Interestingly, our series contained slightly more postmenopausal than premenopausal women with lobular carcinoma in situ, atypical lobular hyperplasia, and lobular neoplasia. This finding is contrary to published reports of lobular carcinoma in situ occurring more often in younger women (7, 8) and may reflect our screening population at the M.D. Anderson Cancer Center.

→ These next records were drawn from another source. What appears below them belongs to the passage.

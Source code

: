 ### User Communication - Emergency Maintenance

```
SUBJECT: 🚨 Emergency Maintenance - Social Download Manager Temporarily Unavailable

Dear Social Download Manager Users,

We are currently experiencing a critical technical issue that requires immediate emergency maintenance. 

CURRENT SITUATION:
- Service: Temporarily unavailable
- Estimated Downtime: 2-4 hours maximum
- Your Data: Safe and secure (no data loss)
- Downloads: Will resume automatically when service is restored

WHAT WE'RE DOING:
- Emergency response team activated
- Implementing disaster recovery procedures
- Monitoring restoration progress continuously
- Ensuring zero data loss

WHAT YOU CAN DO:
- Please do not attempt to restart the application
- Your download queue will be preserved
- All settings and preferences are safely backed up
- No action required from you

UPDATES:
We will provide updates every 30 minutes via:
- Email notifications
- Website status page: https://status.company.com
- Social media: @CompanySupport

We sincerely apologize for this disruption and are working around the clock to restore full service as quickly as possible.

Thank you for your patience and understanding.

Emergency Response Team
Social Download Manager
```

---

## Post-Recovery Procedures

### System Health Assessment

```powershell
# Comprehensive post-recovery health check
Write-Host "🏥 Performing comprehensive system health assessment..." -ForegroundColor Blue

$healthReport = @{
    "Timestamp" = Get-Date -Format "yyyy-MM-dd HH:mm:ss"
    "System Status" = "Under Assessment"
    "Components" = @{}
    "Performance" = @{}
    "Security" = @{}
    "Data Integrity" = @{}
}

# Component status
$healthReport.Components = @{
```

This study reports our recent clinical experience with lobular carcinoma in situ and atypical ductal hyperplasia diagnosed by core needle biopsy. Our practice is somewhat unique in that we work closely with dedicated breast radiologists, oncologists, and surgeons. Although we only have up to 39 months of follow-up for our patients treated with surveillance, we have only noted disease progression on imaging studies (both by ultrasound and mammography) in one patient after 6 months. Our findings on excisional biopsy material suggest that lobular carcinoma in situ diagnosed by core needle biopsy for calcifications and without an associated mass lesion or area of architectural distortion may be followed with biannual surveillance and chemopreventive agents. Additionally, ultrasound can assist in the evaluation of lesions classified as lobular on core needle biopsy to see if a lesion is present that is not mammographically detectable.